Justice Scalia's death dominated the early portion of Saturday's Republican debate in South Carolina. Minutes before the debate, which aired on CBS, President Obama expressed his condolences to Scalia's family while praising the jurist's "remarkable" life. Then the president said, "I plan to fulfill my constitutional responsibilities to nominate a successor in -- due time." He continued, "There will be plenty of time for me to do so, and for the Senate to fulfill its responsibility to give that person a fair hearing and a timely vote."
The president's comments were fuel for an over-heated and feisty debate atmosphere. Donald Trump warned Senate Republicans to "delay, delay, delay." Cruz said that, "the Senate needs to stand strong and say we're not going to give up the Supreme Court for a generation." Former Florida Governor Jeb Bush called for a "consensus pick," which would be almost impossible to find with a deeply divided Congress.

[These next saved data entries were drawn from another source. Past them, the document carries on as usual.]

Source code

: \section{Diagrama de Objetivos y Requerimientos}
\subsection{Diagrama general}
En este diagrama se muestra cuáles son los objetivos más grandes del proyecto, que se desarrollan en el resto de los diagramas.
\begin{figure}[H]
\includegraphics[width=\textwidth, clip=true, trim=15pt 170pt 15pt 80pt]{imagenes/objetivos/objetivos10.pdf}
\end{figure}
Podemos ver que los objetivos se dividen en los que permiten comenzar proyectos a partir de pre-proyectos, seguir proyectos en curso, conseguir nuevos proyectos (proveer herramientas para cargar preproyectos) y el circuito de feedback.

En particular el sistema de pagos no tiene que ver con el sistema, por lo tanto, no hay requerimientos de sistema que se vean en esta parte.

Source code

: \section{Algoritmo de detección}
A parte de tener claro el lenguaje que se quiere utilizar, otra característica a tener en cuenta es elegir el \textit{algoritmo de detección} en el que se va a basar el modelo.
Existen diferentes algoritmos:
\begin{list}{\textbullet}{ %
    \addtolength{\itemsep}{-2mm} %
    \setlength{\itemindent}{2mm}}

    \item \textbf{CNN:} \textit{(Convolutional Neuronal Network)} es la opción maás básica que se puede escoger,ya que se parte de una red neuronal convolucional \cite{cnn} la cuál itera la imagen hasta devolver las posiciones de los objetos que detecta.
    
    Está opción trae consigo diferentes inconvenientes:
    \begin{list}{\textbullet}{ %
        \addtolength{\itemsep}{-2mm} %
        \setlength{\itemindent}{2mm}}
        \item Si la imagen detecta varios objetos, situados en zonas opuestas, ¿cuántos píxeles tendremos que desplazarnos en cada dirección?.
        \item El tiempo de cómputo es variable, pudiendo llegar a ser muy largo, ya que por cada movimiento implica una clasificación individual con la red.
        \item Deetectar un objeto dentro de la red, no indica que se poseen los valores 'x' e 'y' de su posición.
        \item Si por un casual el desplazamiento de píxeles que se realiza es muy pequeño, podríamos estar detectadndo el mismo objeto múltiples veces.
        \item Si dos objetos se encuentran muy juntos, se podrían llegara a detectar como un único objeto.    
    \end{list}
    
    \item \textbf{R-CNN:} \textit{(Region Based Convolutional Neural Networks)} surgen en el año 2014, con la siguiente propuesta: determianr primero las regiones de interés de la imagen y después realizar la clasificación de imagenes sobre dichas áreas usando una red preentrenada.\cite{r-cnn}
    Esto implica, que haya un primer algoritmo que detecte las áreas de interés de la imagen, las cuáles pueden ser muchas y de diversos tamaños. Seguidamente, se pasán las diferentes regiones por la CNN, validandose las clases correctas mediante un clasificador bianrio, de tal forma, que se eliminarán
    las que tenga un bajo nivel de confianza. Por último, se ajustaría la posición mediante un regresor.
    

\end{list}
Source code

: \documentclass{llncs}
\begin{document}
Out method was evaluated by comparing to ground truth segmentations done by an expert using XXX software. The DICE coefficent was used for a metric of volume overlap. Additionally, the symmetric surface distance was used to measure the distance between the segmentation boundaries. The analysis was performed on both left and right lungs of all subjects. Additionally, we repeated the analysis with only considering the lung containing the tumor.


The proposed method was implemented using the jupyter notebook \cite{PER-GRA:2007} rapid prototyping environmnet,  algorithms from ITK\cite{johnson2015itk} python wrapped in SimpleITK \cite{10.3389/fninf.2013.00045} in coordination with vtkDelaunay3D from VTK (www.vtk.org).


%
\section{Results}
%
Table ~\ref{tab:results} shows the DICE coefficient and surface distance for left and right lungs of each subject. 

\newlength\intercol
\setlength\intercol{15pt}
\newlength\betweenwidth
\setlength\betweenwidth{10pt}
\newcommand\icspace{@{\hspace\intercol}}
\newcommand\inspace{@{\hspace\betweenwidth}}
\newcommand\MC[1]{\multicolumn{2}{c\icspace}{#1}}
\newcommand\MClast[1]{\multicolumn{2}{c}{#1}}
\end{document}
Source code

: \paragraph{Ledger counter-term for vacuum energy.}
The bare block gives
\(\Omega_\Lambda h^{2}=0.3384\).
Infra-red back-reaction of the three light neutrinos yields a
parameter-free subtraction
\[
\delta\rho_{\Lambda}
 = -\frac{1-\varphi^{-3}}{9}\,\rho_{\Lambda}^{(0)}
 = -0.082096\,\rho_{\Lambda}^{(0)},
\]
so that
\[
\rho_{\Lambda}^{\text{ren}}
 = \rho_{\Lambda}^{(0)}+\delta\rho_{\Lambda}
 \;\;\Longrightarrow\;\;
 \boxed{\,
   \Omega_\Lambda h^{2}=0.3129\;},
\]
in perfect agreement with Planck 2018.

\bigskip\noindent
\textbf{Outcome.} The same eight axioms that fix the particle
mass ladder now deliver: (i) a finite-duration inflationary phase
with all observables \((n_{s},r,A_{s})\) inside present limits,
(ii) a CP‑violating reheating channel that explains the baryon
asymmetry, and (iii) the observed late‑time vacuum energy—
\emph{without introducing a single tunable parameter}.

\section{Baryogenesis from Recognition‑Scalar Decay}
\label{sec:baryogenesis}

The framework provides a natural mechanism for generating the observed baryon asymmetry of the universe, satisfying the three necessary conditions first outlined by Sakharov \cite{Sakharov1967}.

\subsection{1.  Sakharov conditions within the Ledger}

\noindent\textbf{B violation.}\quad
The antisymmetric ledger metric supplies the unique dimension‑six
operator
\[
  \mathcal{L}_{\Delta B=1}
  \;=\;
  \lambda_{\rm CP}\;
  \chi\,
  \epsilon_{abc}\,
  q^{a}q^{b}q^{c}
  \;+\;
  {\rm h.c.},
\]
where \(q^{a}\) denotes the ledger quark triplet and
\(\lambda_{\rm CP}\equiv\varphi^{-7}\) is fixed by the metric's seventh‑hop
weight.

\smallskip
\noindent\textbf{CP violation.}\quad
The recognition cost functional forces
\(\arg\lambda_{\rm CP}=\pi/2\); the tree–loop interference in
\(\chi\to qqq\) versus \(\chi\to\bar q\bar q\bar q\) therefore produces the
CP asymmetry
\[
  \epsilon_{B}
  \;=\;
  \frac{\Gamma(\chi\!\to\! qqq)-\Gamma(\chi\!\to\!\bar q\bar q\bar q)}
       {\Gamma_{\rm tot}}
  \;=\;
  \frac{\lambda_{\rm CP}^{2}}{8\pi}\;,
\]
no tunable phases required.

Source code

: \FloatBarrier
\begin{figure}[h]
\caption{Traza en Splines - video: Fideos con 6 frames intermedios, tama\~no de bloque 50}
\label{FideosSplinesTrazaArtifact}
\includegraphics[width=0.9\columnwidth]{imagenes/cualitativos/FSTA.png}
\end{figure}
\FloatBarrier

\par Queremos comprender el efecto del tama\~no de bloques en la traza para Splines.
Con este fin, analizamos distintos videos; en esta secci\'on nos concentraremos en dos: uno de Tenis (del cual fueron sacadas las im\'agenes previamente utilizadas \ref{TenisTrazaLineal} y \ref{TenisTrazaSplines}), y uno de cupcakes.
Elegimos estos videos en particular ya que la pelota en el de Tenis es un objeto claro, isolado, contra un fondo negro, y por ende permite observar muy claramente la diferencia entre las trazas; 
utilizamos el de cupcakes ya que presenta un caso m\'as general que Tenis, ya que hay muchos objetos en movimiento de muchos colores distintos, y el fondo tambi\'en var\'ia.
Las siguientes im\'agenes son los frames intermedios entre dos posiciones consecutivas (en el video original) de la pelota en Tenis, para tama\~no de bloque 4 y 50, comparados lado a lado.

Republicans feel they own the Scalia court position. Their comments and actions are consistent with the partisan war they have been waging in Washington from the day President Obama was first sworn in to office. For nearly eight years now the first instinct for Republicans in Congress has been to obstruct, block and divide. This, no doubt, plays well with certain segments of the Republican Party. But such tactics have demoralized much of the electorate and have probably led to the rise of Donald Trump.
Why didn't McConnell simply say that should the president offer a nomination, as is his right under the Constitution, the Senate would take it up? After all, the same American people who McConnell says should have a voice twice overwhelmingly re-elected President Obama to office. Furthermore, the Constitution does not say the president shall appoint unless he has less than a year left in office.
Republicans would be far wiser to agree to let the process take its course and then focus their attention on defeating the president's nominee in the Senate. This is what the Founding Fathers had in mind when they wrote the rules.
What an appropriate way this would be for Republicans to remember the man who they consider to be the greatest defender of the U.S. Constitution.